If you don't want to generate a database ahead of time for line lengths, you can try this:
import os
import sys
# Configuration, change these to suit your needs
maxRowOffset = 100 #increase this if some lines are being missed
fileName = 'longFile.txt'
x = 2000
y = 25
#seek to first character c before the current position
def seekTo(f,c):
while f.read(1) != c:
f.seek(-2,1)
def parseRow(row):
return (int(row.split(None,1)[0]),row)
minRow = x - y
maxRow = x + y
step = os.path.getsize(fileName)/2.
with open(fileName,'r') as f:
while True:
f.seek(int(step),1)
seekTo(f,'\n')
row = parseRow(f.readline())
if row[0] < minRow:
if minRow - row[0] < maxRowOffset:
with open('outputFile.txt','w') as fo:
for row in f:
row = parseRow(row)
if row[0] > maxRow:
sys.exit()
if row[0] >= minRow:
fo.write(row[1])
else:
step /= 2.
step = step * -1 if step < 0 else step
else:
step /= 2.
step = step * -1 if step > 0 else step
It starts by performing a binary search on the file until it is near (less than maxRowOffset) the row to find. Then it starts reading every line until it finds one that is greater than x-y. That line, and every line after it are written to an output file until a line is found that is greater than x+y, and which point the program exits.
I tested this on a 1,000,000 line file and it runs in 0.05 seconds. Compare this to reading every line which took 3.8 seconds.
You need random access to the lines which you won't get with a text files unless the lines are all padded to the same length.
One solution is to dump the table into a database (such as SQLite) with two columns, one for the number and one for all the other data (assuming that the data is guaranteed to fit into whatever the maximum number of characters allowed in a single column in your database is). Then index the number column and you're good to go.
Without a database, you could read through file one time and create an in-memory data structure with pairs of values showing containing (number, line-offset). You calculate the line-offset by adding the lengths of each row (including line end). Now you can binary search these value pairs on number and randomly access the lines in the file using the offset. If you need to repeat the search later, pickle the in-memory structure and reload for later re-use.
This reads the entire file (which you said you don't want to do), but does so only once to build the index. After that you can execute as many requests against the file as you want and they will be very fast.
Note that this second solution is essentially creating a database index on your text file.
Rough code to create the index in second solution:
import Pickle
line_end_length = len('\n') # must be a better way to do this!
offset = 0
index = [] # probably a better structure to use than a list
f = open(filename)
for row in f:
nbr = float(row.split(' ')[0])
index.append([nbr, offset])
offset += len(row) + line_end_length
Pickle.dump(index, open('filename.idx', 'wb')) # saves it for future use
Now, you can perform a binary search on the list. There's probably a much better data structure to use for accruing the index values than a list, but I'd have to read up on the various collection types.
Since you want to match the first field, you can use gawk:
$ gawk '{if ($1 >= 15 && $1 <= 25) { print }; if ($1 > 25) { exit }}' your_file
Edit: Taking a file with 261,775,557 lines that is 2.5 GiB big, searching for lines 50,010,015 to 50,010,025 this takes 27 seconds on my Intel(R) Core(TM) i7 CPU 860 # 2.80GHz. Sounds good enough for me.
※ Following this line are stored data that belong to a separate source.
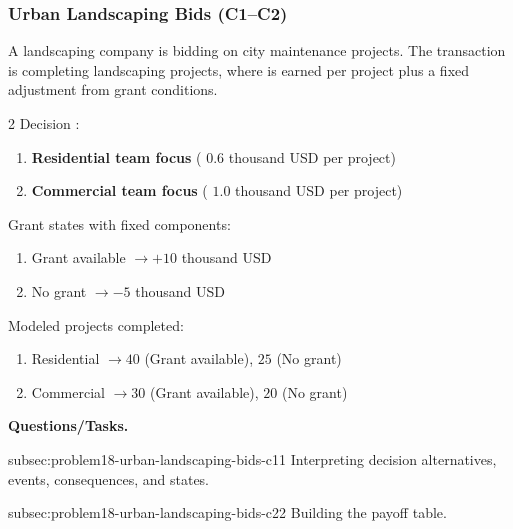 
	\subsubsection{Urban Landscaping Bids (C1--C2)}
	\label{sec:problem18-urban-landscaping-bids-c1-c2}
	A landscaping company is bidding on city maintenance projects. The transaction is completing landscaping projects, where  is earned per project plus a fixed  adjustment from grant conditions.

	\begin{multicols}{2}
		Decision :
		\begin{enumerate}[label=\arabic*.]
			\item \textbf{Residential team focus} ( $0.6$ thousand USD per project)
			\item \textbf{Commercial team focus} ( $1.0$ thousand USD per project)
		\end{enumerate}

		Grant states with fixed  components:
		\begin{enumerate}[label=\arabic*.]
			\item Grant available $\to +10$ thousand USD
			\item No grant $\to -5$ thousand USD
		\end{enumerate}

			\columnbreak

		Modeled projects completed:
		\begin{enumerate}[label=\arabic*.]
			\item Residential $\to 40$ (Grant available), $25$ (No grant)
			\item Commercial $\to 30$ (Grant available), $20$ (No grant)
		\end{enumerate}
	\end{multicols}

	\textbf{Questions/Tasks.}
	\begin{enumerate}
		\CriterionTask
		{subsec:problem18-urban-landscaping-bids-c1}{1}
		{Interpreting decision alternatives, events, consequences, and states.}

		\CriterionTask
		{subsec:problem18-urban-landscaping-bids-c2}{2}
		{Building the payoff table.}
	\end{enumerate}

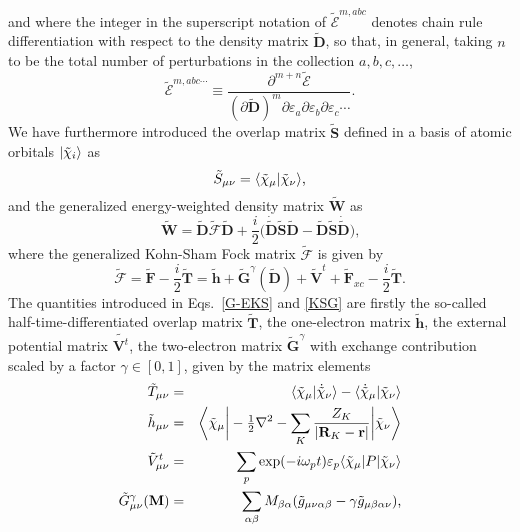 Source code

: \documentclass[%
 reprint,
 amsmath,amssymb,
 aps,
]{revtex4-1}
\begin{document}
and where the integer in the superscript notation of $\tilde{\mathcal{E}}^{m, abc}$ denotes chain rule differentiation with respect to the density matrix $\tilde{\mathbf{D}}$, so that, in general, taking $n$ to be the total number of perturbations in the collection $a, b, c, \ldots$, 
\begin{equation}\label{E-chain-rule}
\tilde{\mathcal{E}}^{m, abc\cdots} \equiv \frac{\partial^{m + n}\tilde{\mathcal{E}}}{ \left( \partial \tilde{\mathbf{D}} \right)^{m} \partial \varepsilon_{a} \partial \varepsilon_{b} \partial \varepsilon_{c} \cdots}\text{.}
\end{equation}
We have furthermore introduced the overlap matrix $\tilde{\mathbf{S}}$ defined in a basis of atomic orbitals $|\tilde{\chi}_{i}\rangle$ as 
\begin{equation}\label{S}
\tilde{S}_{\mu \nu} = \langle\tilde{\chi}_{\mu} |\tilde{\chi}_{\nu}\rangle \text{,}
\end{equation}
and the generalized energy-weighted density matrix $\tilde{\mathbf{W}}$ as 
\begin{equation}\label{W}
\tilde{\mathbf{W}} =
\tilde{\mathbf{D}} \tilde{\bm{\mathcal{F}}} \tilde{\mathbf{D}} +
{\textstyle \frac{i}{2}} \bigl(
\dot{\tilde{\mathbf{D}}} \tilde{\mathbf{S}} \tilde{\mathbf{D}}
-\tilde{\mathbf{D}} \tilde{\mathbf{S}} \dot{\tilde{\mathbf{D}}}
\bigr)\text{,}
\end{equation}
where the generalized Kohn-Sham Fock matrix $\tilde{\bm{\mathcal{F}}}$ is given by
\begin{equation}\label{KSG}
\tilde{\bm{\mathcal{F}}} = \tilde{\mathbf{F}} - {\textstyle \frac{i}{2}} \tilde{\mathbf{T}} =
\tilde{\mathbf{h}} +
\tilde{\mathbf{G}}^{\gamma} (\tilde{\mathbf{D}}) 
+ \tilde{\mathbf{V}}^t + \tilde{\mathbf{F}}_{xc} - {\textstyle \frac{i}{2}} \tilde{\mathbf{T}}\text{.}
\end{equation}
The quantities introduced in Eqs.~\eqref{G-EKS} and \eqref{KSG} are firstly the so-called half-time-differentiated overlap matrix $\tilde{\mathbf{T}}$, the one-electron matrix $\tilde{\mathbf{h}}$, the external potential matrix $\tilde{\mathbf{V}^{t}}$, the two-electron matrix $\tilde{\mathbf{G}}^{\gamma}$ with exchange contribution scaled by a factor $\gamma \in [0,1]$, given by the matrix elements
\begin{eqnarray}
\label{t-matrix}
\tilde{T}_{\mu \nu} &=& \langle\tilde{\chi}_{\mu} |\dot{\tilde{\chi}}_{\nu}\rangle - \langle\dot{\tilde{\chi}}_{\mu} |\tilde{\chi}_{\nu}\rangle \\
\label{h-matrix}
\tilde{h}_{\mu \nu} &=& \biggr{\langle} \tilde{\chi}_{\mu} \biggr{|}  
- {\textstyle \frac{1}{2}} \nabla^2 - \sum_K \frac{Z_K}{|\mathbf{R}_K-\mathbf{r}|} 
\biggr{|} \tilde{\chi}_{\nu} \biggr{\rangle} \\ \label{Vt_munu}
\tilde{V}^t_{\mu \nu} &=& 
\sum_{p} \exp(-i \omega_p t) \varepsilon_{p} 
\langle\tilde{\chi}_{\mu}| 
P
|\tilde{\chi}_{\nu}\rangle \\
\label{G-matrix}
\tilde{G}^{\gamma}_{\mu \nu}(\mathbf{M}) &=& \sum_{\alpha \beta} M_{\beta \alpha} (\tilde{g}_{\mu \nu \alpha \beta} - \gamma \tilde{g}_{\mu \beta \alpha \nu}) \text{,}
\end{eqnarray}
\end{document}
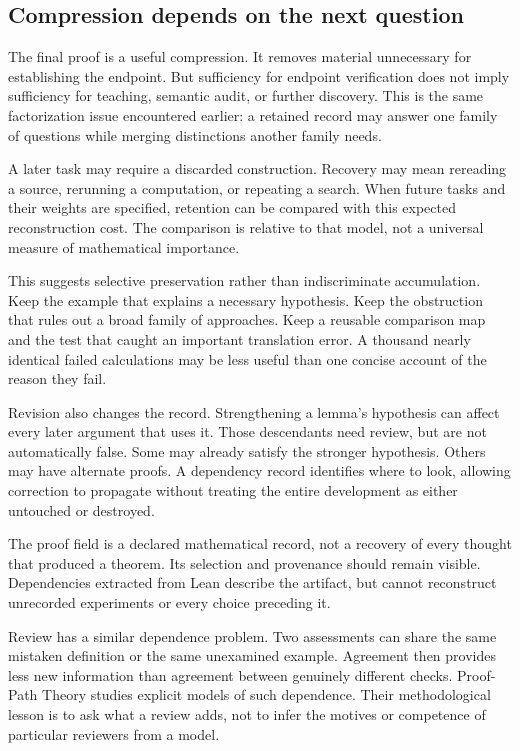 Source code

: \subsection{Compression depends on the next question}

The final proof is a useful compression. It removes material unnecessary for establishing the endpoint. But sufficiency for endpoint verification does not imply sufficiency for teaching, semantic audit, or further discovery. This is the same factorization issue encountered earlier: a retained record may answer one family of questions while merging distinctions another family needs.

A later task may require a discarded construction. Recovery may mean rereading a source, rerunning a computation, or repeating a search. When future tasks and their weights are specified, retention can be compared with this expected reconstruction cost. The comparison is relative to that model, not a universal measure of mathematical importance.

This suggests selective preservation rather than indiscriminate accumulation. Keep the example that explains a necessary hypothesis. Keep the obstruction that rules out a broad family of approaches. Keep a reusable comparison map and the test that caught an important translation error. A thousand nearly identical failed calculations may be less useful than one concise account of the reason they fail.

Revision also changes the record. Strengthening a lemma's hypothesis can affect every later argument that uses it. Those descendants need review, but are not automatically false. Some may already satisfy the stronger hypothesis. Others may have alternate proofs. A dependency record identifies where to look, allowing correction to propagate without treating the entire development as either untouched or destroyed.

The proof field is a declared mathematical record, not a recovery of every thought that produced a theorem. Its selection and provenance should remain visible. Dependencies extracted from Lean describe the artifact, but cannot reconstruct unrecorded experiments or every choice preceding it.

Review has a similar dependence problem. Two assessments can share the same mistaken definition or the same unexamined example. Agreement then provides less new information than agreement between genuinely different checks. Proof-Path Theory studies explicit models of such dependence. Their methodological lesson is to ask what a review adds, not to infer the motives or competence of particular reviewers from a model.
In order to find the line that starts with the number just above your lower limit, you have to go through the file line by line until you find that line. No other way, i.e. all data in the file has to be read and parsed for newline characters.
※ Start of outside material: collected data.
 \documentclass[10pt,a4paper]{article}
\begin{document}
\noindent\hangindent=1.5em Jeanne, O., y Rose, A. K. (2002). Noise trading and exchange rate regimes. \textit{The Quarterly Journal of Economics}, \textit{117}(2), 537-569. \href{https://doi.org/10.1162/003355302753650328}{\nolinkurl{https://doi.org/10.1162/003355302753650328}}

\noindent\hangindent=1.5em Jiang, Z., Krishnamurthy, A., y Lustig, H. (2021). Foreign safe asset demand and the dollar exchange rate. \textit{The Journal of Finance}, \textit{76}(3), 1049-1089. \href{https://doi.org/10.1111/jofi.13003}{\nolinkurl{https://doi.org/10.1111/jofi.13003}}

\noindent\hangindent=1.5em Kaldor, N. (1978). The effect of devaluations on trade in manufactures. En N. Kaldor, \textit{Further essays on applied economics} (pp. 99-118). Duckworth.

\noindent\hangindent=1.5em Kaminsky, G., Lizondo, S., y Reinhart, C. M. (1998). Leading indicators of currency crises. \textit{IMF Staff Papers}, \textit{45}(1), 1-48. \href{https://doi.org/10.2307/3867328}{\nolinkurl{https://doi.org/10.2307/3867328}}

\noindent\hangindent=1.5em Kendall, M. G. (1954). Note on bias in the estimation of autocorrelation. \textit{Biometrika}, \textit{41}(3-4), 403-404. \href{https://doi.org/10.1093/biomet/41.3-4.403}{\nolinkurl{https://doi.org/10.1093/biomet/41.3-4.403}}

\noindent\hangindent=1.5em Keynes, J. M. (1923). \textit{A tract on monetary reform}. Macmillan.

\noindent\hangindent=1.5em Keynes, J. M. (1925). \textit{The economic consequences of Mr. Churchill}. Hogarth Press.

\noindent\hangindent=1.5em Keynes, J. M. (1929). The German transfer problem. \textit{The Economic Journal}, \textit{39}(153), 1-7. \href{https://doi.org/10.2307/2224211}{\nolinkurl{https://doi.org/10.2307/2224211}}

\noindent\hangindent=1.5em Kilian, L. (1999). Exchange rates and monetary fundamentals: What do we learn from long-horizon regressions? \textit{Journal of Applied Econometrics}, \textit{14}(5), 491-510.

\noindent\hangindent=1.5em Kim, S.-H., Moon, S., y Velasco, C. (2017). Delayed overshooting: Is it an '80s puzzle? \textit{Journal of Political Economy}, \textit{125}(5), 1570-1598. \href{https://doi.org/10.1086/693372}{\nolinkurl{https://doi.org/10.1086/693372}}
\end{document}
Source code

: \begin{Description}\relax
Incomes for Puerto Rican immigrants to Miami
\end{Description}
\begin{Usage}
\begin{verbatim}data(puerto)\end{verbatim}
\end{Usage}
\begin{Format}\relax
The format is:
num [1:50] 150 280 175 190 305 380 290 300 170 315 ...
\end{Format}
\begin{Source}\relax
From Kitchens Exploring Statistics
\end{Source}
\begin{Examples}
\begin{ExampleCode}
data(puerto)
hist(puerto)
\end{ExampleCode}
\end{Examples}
We have to run this search up to the first line that exceeds your upper limit and stop. Hence, it helps that the file is already sorted. This code will hopefully help:
with open(outpath) as outfile:
with open(inpath) as infile:
for line in infile:
t = float(line.split()[0])
if lower_limit <= t <= upper_limit:
outfile.write(line)
elif t > upper_limit:
break
I think theoretically there is no other option.